The cryostat is a large tank, assembled from ultrapure titanium, about 5 1/2 feet in diameter. It contains systems with a total of 625 photomultiplier tubes that are positioned at its top and bottom. These tubes are designed to capture flashes of light produced in particle interactions.

“This was the most challenging move of a detector system that I have ever done in decades of working on experiments,” said Jeff Cherwinka, the LZ chief engineer from the University of Wisconsin, who led the planning effort for the move along with SURF engineers and other support.

Jake Davis, a SURF mechanical engineer who worked on the cryostat move, said, “Between the size of the device, the confines of the space and the multiple groups involved in the move, the entire process required rigorous attention to both the design and the scheduling. Prior to rigging the detector under the cage, we did testing with other cranes to see how it would react when suspended. We also completed analysis and testing to ensure it would remain nice and straight in the shaft.”

He added, “The ride was slow, right around 100 feet per minute. The ride to the 4,850-foot level typically takes 13-15 minutes. Today, it took close to 45 minutes. I rode in the cage, watching it through an inspection port in the floor. There was a huge sigh of relief after the move, but there’s still a lot of work ahead to finish LZ.”

Theresa Fruth, a postdoctoral research fellow at University College London who works on LZ’s central detector, said that keeping LZ well sealed from any contaminants during its journey was a high priority—even the slightest traces of dust and dirt could ultimately affect its measurements.

“From a science perspective, we wanted the detector to come down exactly as it was on the surface,” she said. “The structural integrity is incredibly important, but so is cleanliness; we’ve been building this detector for 10 months in a clean room. Before the move, the detector was bagged twice and inserted in the transporter structure. Then, the transporter was wrapped with another layer of strong plastic. We also need to move all our equipment underground so we can do the rest of the installation work.”
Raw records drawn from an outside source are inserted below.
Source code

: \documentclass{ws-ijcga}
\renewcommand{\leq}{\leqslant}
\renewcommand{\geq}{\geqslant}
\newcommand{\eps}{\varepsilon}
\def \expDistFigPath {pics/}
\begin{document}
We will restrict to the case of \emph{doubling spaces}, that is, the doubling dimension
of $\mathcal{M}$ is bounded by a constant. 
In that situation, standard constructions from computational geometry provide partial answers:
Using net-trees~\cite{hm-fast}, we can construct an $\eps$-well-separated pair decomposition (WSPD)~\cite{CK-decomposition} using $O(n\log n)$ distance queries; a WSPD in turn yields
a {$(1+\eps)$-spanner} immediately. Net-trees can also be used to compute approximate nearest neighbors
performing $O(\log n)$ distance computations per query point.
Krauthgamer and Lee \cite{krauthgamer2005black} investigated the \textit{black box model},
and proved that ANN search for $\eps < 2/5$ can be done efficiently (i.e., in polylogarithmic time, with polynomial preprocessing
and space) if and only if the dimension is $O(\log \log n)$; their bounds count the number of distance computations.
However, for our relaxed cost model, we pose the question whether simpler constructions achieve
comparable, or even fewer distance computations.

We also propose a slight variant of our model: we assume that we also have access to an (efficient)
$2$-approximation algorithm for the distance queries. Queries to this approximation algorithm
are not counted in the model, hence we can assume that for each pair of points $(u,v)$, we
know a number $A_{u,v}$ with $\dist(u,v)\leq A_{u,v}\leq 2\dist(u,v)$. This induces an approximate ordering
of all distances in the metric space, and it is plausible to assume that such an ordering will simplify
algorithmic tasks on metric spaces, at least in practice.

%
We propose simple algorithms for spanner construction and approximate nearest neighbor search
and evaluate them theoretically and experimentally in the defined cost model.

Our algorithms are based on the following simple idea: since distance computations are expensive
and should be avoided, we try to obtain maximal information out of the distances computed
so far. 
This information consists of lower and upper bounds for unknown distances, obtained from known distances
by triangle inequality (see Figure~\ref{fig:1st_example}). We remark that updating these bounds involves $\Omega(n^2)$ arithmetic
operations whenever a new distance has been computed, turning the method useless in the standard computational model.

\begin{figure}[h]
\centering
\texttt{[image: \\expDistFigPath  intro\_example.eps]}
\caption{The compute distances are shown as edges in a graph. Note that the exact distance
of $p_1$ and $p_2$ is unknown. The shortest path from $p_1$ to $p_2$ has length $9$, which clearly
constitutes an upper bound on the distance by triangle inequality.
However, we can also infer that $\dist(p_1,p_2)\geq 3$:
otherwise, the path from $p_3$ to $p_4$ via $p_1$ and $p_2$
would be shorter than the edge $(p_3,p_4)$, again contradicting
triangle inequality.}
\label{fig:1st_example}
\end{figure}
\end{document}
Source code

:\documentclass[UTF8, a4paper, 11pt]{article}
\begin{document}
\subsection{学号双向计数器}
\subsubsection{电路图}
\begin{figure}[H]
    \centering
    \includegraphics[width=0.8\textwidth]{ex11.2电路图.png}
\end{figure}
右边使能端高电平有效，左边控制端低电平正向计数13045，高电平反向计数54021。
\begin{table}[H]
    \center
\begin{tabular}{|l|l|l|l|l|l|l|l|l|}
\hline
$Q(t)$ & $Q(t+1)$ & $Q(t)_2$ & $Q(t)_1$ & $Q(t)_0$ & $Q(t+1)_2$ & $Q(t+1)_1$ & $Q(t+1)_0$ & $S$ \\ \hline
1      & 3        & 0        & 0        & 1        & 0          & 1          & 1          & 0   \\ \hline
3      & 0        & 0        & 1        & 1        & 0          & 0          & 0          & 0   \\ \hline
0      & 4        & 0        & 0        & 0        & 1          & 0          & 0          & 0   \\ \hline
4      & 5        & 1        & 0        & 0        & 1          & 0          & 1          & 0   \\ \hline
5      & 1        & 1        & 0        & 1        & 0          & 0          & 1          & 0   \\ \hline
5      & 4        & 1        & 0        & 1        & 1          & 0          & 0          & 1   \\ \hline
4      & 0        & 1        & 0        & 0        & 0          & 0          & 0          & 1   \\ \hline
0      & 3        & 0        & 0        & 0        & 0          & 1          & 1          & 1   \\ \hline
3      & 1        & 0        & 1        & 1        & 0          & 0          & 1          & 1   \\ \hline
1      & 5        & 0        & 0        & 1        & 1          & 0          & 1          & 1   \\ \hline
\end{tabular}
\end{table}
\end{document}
The central detector, known as the LZ cryostat and time projection chamber, will ultimately be filled with 10 tons of liquid xenon that will be chilled to -148 ˚F. Scientists hope to see telltale signals of dark matter particles that are produced as they interact with the heavy xenon atoms in this cryostat.

The liquid form of xenon, a very rare element, is so dense that a chunk of granite can float atop its surface. It is this density, owing to the heavy atomic weight of xenon, which makes it a good candidate for capturing particle interactions.

Pawel Majewski of the Rutherford Appleton Laboratory in the UK, who led the design, fabrication, cleaning and delivery of LZ’s inner cryostat vessel for the UK Science and Technology Facilities Council, said, “It is extremely gratifying to see it… holding the heart of the experiment and resting in its final place in the Davis campus, one mile underground.”

Dark matter makes up about 27% of the universe, though we don’t yet know what it’s made of and have only detected it through its gravitational effects on normal matter. LZ is designed to hunt for theorized dark space matter particles called WIMPs, or weakly interacting massive particles. It is 100 times more sensitive than its predecessor experiment, called LUX, which operated in the same underground space. Placing LZ deep underground serves to shield it from much of the steady bombardment of particles that are present at the Earth’s surface.